▼▼▼

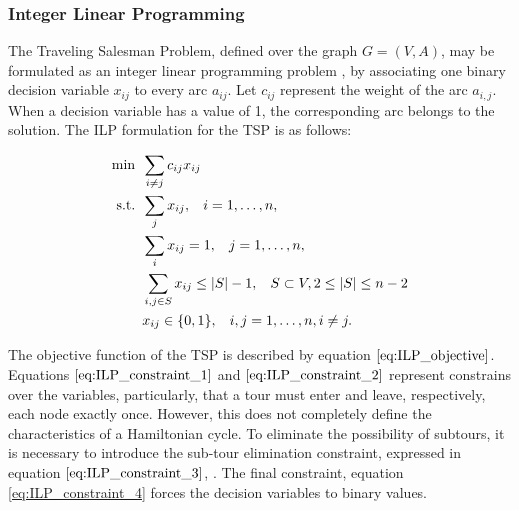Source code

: \subsubsection{Integer Linear Programming}
\label{sec:TDTSP_ILP}

The Traveling Salesman Problem, defined over the graph $G=(V,A)$, may be formulated as an integer linear programming problem \cite{tsp_exact_review}, by associating one binary decision variable $x_{ij}$ to every arc $a_{ij}$. Let $c_{ij}$ represent the weight of the arc $a_{i,j}$. When a decision variable has a value of 1, the corresponding arc belongs to the solution. The ILP formulation for the TSP is as follows:

\begin{align}
  \min  &\hspace{0.5em} \sum_{i \ne j}c_{ij}x_{ij} \label{eq:ILP_objective} \\
  \mathrm{s.t.}   &\hspace{0.5em} \sum_{j} x_{ij}, \hspace{3mm} i = 1, \ldots, n, \label{eq:ILP_constraint_1}\\
  & \hspace{0.5em} \sum_{i} x_{ij} = 1, \hspace{3mm} j = 1, \ldots, n, \label{eq:ILP_constraint_2}\\
  & \hspace{0.5em} \sum_{i,j \in S} x_{ij} \leq |S|-1, \hspace{3mm} S \subset V, 2 \leq |S| \leq n-2 \label{eq:ILP_constraint_3}\\
  & \hspace{0.5em} x_{ij} \in \{0, 1\}, \hspace{3mm} i, j = 1, \ldots, n, i \ne j. \label{eq:ILP_constraint_4}
\end{align}

The objective function of the TSP is described by equation $\ref{eq:ILP_objective}$. Equations $\ref{eq:ILP_constraint_1}$ and $\ref{eq:ILP_constraint_2}$ represent constrains over the variables, particularly, that a tour must enter and leave, respectively, each node exactly once. However, this does not completely define the characteristics of a Hamiltonian cycle. To eliminate the possibility of subtours, it is necessary to introduce the sub-tour elimination constraint, expressed in equation $\ref{eq:ILP_constraint_3}$, . The final constraint, equation \ref{eq:ILP_constraint_4} forces the decision variables to binary values.



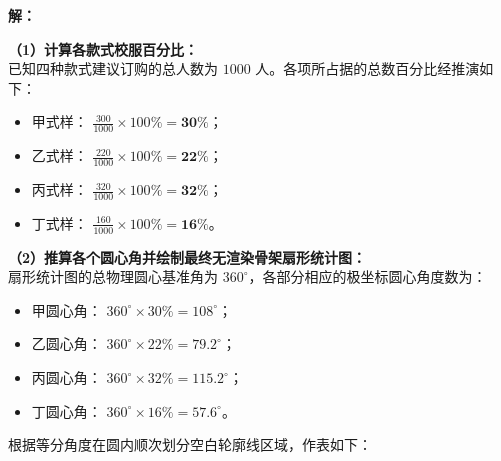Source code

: \documentclass[12pt, a4paper]{ctexrep}
\begin{document}
\vspace{0.4cm}

\textbf{解：}

\textbf{（1）计算各款式校服百分比：} \\
已知四种款式建议订购的总人数为 $1000$ 人。各项所占据的总数百分比经推演如下：
\begin{itemize}
  \item 甲式样： $\frac{300}{1000} \times 100\% = \boldsymbol{30\%}$；
  \item 乙式样： $\frac{220}{1000} \times 100\% = \boldsymbol{22\%}$；
  \item 丙式样： $\frac{320}{1000} \times 100\% = \boldsymbol{32\%}$；
  \item 丁式样： $\frac{160}{1000} \times 100\% = \boldsymbol{16\%}$。
\end{itemize}

\textbf{（2）推算各个圆心角并绘制最终无渲染骨架扇形统计图：} \\
扇形统计图的总物理圆心基准角为 $360^\circ$，各部分相应的极坐标圆心角度数为：
\begin{itemize}
  \item 甲圆心角： $360^\circ \times 30\% = 108^\circ$；
  \item 乙圆心角： $360^\circ \times 22\% = 79.2^\circ$；
  \item 丙圆心角： $360^\circ \times 32\% = 115.2^\circ$；
  \item 丁圆心角： $360^\circ \times 16\% = 57.6^\circ$。
\end{itemize}

根据等分角度在圆内顺次划分空白轮廓线区域，作表如下：
\end{document}
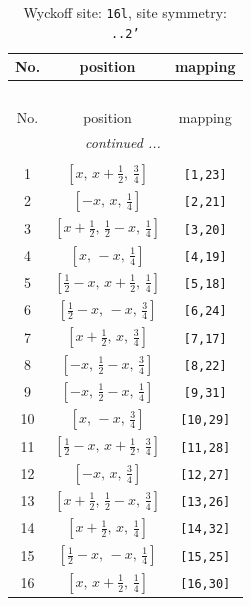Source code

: \documentclass[fleqn,8pt]{jsarticle}
\begin{document}
\renewcommand{\arraystretch}{1.2}
\begin{longtable}{ccc}
\caption{Wyckoff site: {\tt 16l}, site symmetry: {\tt ..2'}}
 \\
 \hline \hline
No. & position & mapping \\ \hline \endfirsthead

\multicolumn{2}{l}{\tablename\ \thetable{}} \\
 \hline \hline
No. & position & mapping \\ \hline \endhead

 \hline \hline
\multicolumn{2}{r}{\footnotesize\it continued ...} \\ \endfoot

 \hline \hline
\multicolumn{2}{r}{} \\ \endlastfoot

1 & $\left[ x,\, x + \frac{1}{2},\, \frac{3}{4} \right]$ & {\tt [1,23]} \\ \hline
2 & $\left[ - x,\, x,\, \frac{1}{4} \right]$ & {\tt [2,21]} \\ \hline
3 & $\left[ x + \frac{1}{2},\, \frac{1}{2} - x,\, \frac{1}{4} \right]$ & {\tt [3,20]} \\ \hline
4 & $\left[ x,\, - x,\, \frac{1}{4} \right]$ & {\tt [4,19]} \\ \hline
5 & $\left[ \frac{1}{2} - x,\, x + \frac{1}{2},\, \frac{1}{4} \right]$ & {\tt [5,18]} \\ \hline
6 & $\left[ \frac{1}{2} - x,\, - x,\, \frac{3}{4} \right]$ & {\tt [6,24]} \\ \hline
7 & $\left[ x + \frac{1}{2},\, x,\, \frac{3}{4} \right]$ & {\tt [7,17]} \\ \hline
8 & $\left[ - x,\, \frac{1}{2} - x,\, \frac{3}{4} \right]$ & {\tt [8,22]} \\ \hline
9 & $\left[ - x,\, \frac{1}{2} - x,\, \frac{1}{4} \right]$ & {\tt [9,31]} \\ \hline
10 & $\left[ x,\, - x,\, \frac{3}{4} \right]$ & {\tt [10,29]} \\ \hline
11 & $\left[ \frac{1}{2} - x,\, x + \frac{1}{2},\, \frac{3}{4} \right]$ & {\tt [11,28]} \\ \hline
12 & $\left[ - x,\, x,\, \frac{3}{4} \right]$ & {\tt [12,27]} \\ \hline
13 & $\left[ x + \frac{1}{2},\, \frac{1}{2} - x,\, \frac{3}{4} \right]$ & {\tt [13,26]} \\ \hline
14 & $\left[ x + \frac{1}{2},\, x,\, \frac{1}{4} \right]$ & {\tt [14,32]} \\ \hline
15 & $\left[ \frac{1}{2} - x,\, - x,\, \frac{1}{4} \right]$ & {\tt [15,25]} \\ \hline
16 & $\left[ x,\, x + \frac{1}{2},\, \frac{1}{4} \right]$ & {\tt [16,30]} \\
\end{longtable}
\end{document}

▲▲▲

* YOUR ASSIGNMENT: A verbatim transcript of the entries above is required, with the pictures left out.

* OUTPUT OF THE TASK:
Source code

: \subsubsection{Integer Linear Programming}
\label{sec:TDTSP_ILP}

The Traveling Salesman Problem, defined over the graph $G=(V,A)$, may be formulated as an integer linear programming problem \cite{tsp_exact_review}, by associating one binary decision variable $x_{ij}$ to every arc $a_{ij}$. Let $c_{ij}$ represent the weight of the arc $a_{i,j}$. When a decision variable has a value of 1, the corresponding arc belongs to the solution. The ILP formulation for the TSP is as follows:

\begin{align}
  \min  &\hspace{0.5em} \sum_{i \ne j}c_{ij}x_{ij} \label{eq:ILP_objective} \\
  \mathrm{s.t.}   &\hspace{0.5em} \sum_{j} x_{ij}, \hspace{3mm} i = 1, \ldots, n, \label{eq:ILP_constraint_1}\\
  & \hspace{0.5em} \sum_{i} x_{ij} = 1, \hspace{3mm} j = 1, \ldots, n, \label{eq:ILP_constraint_2}\\
  & \hspace{0.5em} \sum_{i,j \in S} x_{ij} \leq |S|-1, \hspace{3mm} S \subset V, 2 \leq |S| \leq n-2 \label{eq:ILP_constraint_3}\\
  & \hspace{0.5em} x_{ij} \in \{0, 1\}, \hspace{3mm} i, j = 1, \ldots, n, i \ne j. \label{eq:ILP_constraint_4}
\end{align}

The objective function of the TSP is described by equation $\ref{eq:ILP_objective}$. Equations $\ref{eq:ILP_constraint_1}$ and $\ref{eq:ILP_constraint_2}$ represent constrains over the variables, particularly, that a tour must enter and leave, respectively, each node exactly once. However, this does not completely define the characteristics of a Hamiltonian cycle. To eliminate the possibility of subtours, it is necessary to introduce the sub-tour elimination constraint, expressed in equation $\ref{eq:ILP_constraint_3}$, . The final constraint, equation \ref{eq:ILP_constraint_4} forces the decision variables to binary values.



Source code

: \documentclass[12pt, a4paper]{ctexrep}
\begin{document}
\vspace{0.4cm}

\textbf{解：}

\textbf{（1）计算各款式校服百分比：} \\
已知四种款式建议订购的总人数为 $1000$ 人。各项所占据的总数百分比经推演如下：
\begin{itemize}
  \item 甲式样： $\frac{300}{1000} \times 100\% = \boldsymbol{30\%}$；
  \item 乙式样： $\frac{220}{1000} \times 100\% = \boldsymbol{22\%}$；
  \item 丙式样： $\frac{320}{1000} \times 100\% = \boldsymbol{32\%}$；
  \item 丁式样： $\frac{160}{1000} \times 100\% = \boldsymbol{16\%}$。
\end{itemize}

\textbf{（2）推算各个圆心角并绘制最终无渲染骨架扇形统计图：} \\
扇形统计图的总物理圆心基准角为 $360^\circ$，各部分相应的极坐标圆心角度数为：
\begin{itemize}
  \item 甲圆心角： $360^\circ \times 30\% = 108^\circ$；
  \item 乙圆心角： $360^\circ \times 22\% = 79.2^\circ$；
  \item 丙圆心角： $360^\circ \times 32\% = 115.2^\circ$；
  \item 丁圆心角： $360^\circ \times 16\% = 57.6^\circ$。
\end{itemize}

根据等分角度在圆内顺次划分空白轮廓线区域，作表如下：
\end{document}
Source code

: \documentclass[fleqn,8pt]{jsarticle}
\begin{document}
\renewcommand{\arraystretch}{1.2}
\begin{longtable}{ccc}
\caption{Wyckoff site: {\tt 16l}, site symmetry: {\tt ..2'}}
 \\
 \hline \hline
No. & position & mapping \\ \hline \endfirsthead

\multicolumn{2}{l}{\tablename\ \thetable{}} \\
 \hline \hline
No. & position & mapping \\ \hline \endhead

 \hline \hline
\multicolumn{2}{r}{\footnotesize\it continued ...} \\ \endfoot

 \hline \hline
\multicolumn{2}{r}{} \\ \endlastfoot

1 & $\left[ x,\, x + \frac{1}{2},\, \frac{3}{4} \right]$ & {\tt [1,23]} \\ \hline
2 & $\left[ - x,\, x,\, \frac{1}{4} \right]$ & {\tt [2,21]} \\ \hline
3 & $\left[ x + \frac{1}{2},\, \frac{1}{2} - x,\, \frac{1}{4} \right]$ & {\tt [3,20]} \\ \hline
4 & $\left[ x,\, - x,\, \frac{1}{4} \right]$ & {\tt [4,19]} \\ \hline
5 & $\left[ \frac{1}{2} - x,\, x + \frac{1}{2},\, \frac{1}{4} \right]$ & {\tt [5,18]} \\ \hline
6 & $\left[ \frac{1}{2} - x,\, - x,\, \frac{3}{4} \right]$ & {\tt [6,24]} \\ \hline
7 & $\left[ x + \frac{1}{2},\, x,\, \frac{3}{4} \right]$ & {\tt [7,17]} \\ \hline
8 & $\left[ - x,\, \frac{1}{2} - x,\, \frac{3}{4} \right]$ & {\tt [8,22]} \\ \hline
9 & $\left[ - x,\, \frac{1}{2} - x,\, \frac{1}{4} \right]$ & {\tt [9,31]} \\ \hline
10 & $\left[ x,\, - x,\, \frac{3}{4} \right]$ & {\tt [10,29]} \\ \hline
11 & $\left[ \frac{1}{2} - x,\, x + \frac{1}{2},\, \frac{3}{4} \right]$ & {\tt [11,28]} \\ \hline
12 & $\left[ - x,\, x,\, \frac{3}{4} \right]$ & {\tt [12,27]} \\ \hline
13 & $\left[ x + \frac{1}{2},\, \frac{1}{2} - x,\, \frac{3}{4} \right]$ & {\tt [13,26]} \\ \hline
14 & $\left[ x + \frac{1}{2},\, x,\, \frac{1}{4} \right]$ & {\tt [14,32]} \\ \hline
15 & $\left[ \frac{1}{2} - x,\, - x,\, \frac{1}{4} \right]$ & {\tt [15,25]} \\ \hline
16 & $\left[ x,\, x + \frac{1}{2},\, \frac{1}{4} \right]$ & {\tt [16,30]} \\
\end{longtable}
\end{document}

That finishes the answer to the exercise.